◆ Problem details
Every line in the data below that holds "mogelijk" should be found and copied.

Source data:
================================

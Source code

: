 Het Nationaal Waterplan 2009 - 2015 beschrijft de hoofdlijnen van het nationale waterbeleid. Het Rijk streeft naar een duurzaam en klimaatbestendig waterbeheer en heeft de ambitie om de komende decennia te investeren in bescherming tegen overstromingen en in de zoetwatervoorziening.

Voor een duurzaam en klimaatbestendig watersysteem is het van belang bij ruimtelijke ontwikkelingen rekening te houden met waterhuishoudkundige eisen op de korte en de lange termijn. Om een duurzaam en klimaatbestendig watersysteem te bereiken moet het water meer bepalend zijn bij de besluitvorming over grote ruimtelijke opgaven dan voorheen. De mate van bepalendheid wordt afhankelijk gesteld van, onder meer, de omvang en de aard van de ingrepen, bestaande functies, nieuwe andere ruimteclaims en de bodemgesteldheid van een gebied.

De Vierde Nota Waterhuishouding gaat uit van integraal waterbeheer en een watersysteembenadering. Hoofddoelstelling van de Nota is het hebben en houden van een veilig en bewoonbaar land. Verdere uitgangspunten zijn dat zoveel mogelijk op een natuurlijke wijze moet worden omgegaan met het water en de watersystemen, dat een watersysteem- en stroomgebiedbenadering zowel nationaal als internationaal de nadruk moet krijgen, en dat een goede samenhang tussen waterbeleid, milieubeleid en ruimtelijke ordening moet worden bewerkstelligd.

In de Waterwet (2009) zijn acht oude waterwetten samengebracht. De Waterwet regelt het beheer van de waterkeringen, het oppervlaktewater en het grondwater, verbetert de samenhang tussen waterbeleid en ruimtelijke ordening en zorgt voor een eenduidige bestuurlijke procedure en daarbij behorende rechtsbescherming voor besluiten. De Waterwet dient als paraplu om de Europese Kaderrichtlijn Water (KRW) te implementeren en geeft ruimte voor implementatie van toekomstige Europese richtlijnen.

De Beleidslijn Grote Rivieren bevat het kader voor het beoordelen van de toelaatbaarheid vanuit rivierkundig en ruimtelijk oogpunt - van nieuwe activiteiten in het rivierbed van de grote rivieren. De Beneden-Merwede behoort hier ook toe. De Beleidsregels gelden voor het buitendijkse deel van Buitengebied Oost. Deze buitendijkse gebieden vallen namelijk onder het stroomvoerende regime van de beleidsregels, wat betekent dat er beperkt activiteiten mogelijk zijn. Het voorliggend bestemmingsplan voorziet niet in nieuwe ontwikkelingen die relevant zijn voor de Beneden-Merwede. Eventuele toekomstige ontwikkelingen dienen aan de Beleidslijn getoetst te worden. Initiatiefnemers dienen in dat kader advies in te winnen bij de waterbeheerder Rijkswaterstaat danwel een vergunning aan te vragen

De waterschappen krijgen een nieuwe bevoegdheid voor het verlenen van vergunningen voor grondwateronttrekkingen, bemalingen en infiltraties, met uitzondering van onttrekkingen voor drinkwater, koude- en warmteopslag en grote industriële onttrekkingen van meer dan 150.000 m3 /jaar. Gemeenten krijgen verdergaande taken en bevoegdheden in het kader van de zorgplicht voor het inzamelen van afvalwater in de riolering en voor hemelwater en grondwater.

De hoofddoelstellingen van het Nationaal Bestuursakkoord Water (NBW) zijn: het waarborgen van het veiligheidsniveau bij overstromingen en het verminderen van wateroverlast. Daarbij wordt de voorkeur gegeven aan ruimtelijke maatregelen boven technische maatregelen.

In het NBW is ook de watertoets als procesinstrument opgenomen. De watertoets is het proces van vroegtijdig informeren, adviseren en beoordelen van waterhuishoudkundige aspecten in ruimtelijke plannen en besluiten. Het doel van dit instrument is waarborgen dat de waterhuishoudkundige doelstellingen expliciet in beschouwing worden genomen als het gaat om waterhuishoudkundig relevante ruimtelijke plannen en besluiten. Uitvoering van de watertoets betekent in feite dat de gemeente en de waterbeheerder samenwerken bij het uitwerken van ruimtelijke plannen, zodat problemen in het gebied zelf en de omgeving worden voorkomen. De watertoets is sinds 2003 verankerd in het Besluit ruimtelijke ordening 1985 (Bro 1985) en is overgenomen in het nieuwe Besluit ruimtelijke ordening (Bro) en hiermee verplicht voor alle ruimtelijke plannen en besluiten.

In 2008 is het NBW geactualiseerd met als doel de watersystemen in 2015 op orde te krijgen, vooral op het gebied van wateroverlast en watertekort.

================================

◆ Answer section
De Vierde Nota Waterhuishouding gaat uit van integraal waterbeheer en een watersysteembenadering. Hoofddoelstelling van de Nota is het hebben en houden van een veilig en bewoonbaar land. Verdere uitgangspunten zijn dat zoveel mogelijk op een natuurlijke wijze moet worden omgegaan met het water en de watersystemen, dat een watersysteem- en stroomgebiedbenadering zowel nationaal als internationaal de nadruk moet krijgen, en dat een goede samenhang tussen waterbeleid, milieubeleid en ruimtelijke ordening moet worden bewerkstelligd.
De Beleidslijn Grote Rivieren bevat het kader voor het beoordelen van de toelaatbaarheid vanuit rivierkundig en ruimtelijk oogpunt - van nieuwe activiteiten in het rivierbed van de grote rivieren. De Beneden-Merwede behoort hier ook toe. De Beleidsregels gelden voor het buitendijkse deel van Buitengebied Oost. Deze buitendijkse gebieden vallen namelijk onder het stroomvoerende regime van de beleidsregels, wat betekent dat er beperkt activiteiten mogelijk zijn. Het voorliggend bestemmingsplan voorziet niet in nieuwe ontwikkelingen die relevant zijn voor de Beneden-Merwede. Eventuele toekomstige ontwikkelingen dienen aan de Beleidslijn getoetst te worden. Initiatiefnemers dienen in dat kader advies in te winnen bij de waterbeheerder Rijkswaterstaat danwel een vergunning aan te vragen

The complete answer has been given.